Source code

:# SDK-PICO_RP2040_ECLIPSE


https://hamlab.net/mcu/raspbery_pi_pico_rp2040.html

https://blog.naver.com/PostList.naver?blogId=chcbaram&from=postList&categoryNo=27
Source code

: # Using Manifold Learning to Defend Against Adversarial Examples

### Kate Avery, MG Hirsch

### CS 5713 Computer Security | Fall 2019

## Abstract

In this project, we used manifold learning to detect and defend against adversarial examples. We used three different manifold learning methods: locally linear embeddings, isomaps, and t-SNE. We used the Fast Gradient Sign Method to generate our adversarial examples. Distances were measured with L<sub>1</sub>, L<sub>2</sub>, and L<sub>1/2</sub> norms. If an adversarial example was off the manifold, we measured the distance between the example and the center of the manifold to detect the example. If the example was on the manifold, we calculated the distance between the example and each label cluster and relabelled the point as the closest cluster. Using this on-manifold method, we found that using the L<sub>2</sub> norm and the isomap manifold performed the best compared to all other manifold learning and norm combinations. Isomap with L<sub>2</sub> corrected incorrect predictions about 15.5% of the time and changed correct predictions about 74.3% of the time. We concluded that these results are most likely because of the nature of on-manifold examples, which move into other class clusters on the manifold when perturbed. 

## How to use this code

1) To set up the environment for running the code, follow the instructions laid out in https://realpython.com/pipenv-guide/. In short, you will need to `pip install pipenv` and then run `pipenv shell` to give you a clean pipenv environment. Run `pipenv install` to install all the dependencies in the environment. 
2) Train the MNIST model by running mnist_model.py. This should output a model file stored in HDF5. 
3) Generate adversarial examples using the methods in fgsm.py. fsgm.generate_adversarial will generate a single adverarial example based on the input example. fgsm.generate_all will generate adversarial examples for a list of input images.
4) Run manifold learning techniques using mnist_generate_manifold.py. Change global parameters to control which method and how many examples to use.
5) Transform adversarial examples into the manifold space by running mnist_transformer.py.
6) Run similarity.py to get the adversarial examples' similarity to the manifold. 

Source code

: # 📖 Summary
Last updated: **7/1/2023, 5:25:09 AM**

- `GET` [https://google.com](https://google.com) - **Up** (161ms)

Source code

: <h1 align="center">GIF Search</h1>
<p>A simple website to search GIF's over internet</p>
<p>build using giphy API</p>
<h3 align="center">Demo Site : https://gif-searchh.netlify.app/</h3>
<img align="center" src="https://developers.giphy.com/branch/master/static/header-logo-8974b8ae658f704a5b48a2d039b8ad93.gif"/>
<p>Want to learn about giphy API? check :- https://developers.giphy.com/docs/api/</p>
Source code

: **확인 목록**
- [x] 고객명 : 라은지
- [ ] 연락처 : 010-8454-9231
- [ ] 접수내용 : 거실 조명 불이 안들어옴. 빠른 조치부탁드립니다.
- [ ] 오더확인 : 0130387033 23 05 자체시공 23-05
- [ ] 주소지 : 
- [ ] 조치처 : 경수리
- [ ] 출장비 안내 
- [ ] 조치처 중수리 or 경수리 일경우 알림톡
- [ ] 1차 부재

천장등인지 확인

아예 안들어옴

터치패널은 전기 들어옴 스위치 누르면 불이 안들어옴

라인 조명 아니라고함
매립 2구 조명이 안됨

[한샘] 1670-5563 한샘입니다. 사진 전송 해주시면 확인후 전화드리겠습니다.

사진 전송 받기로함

• [EXERCISE DIRECTIONS]:
Copy out the lines above with "developers" in them.

• [EXPECTED OUTPUT]:
<img align="center" src="https://developers.giphy.com/branch/master/static/header-logo-8974b8ae658f704a5b48a2d039b8ad93.gif"/>
<p>Want to learn about giphy API? check :- https://developers.giphy.com/docs/api/</p>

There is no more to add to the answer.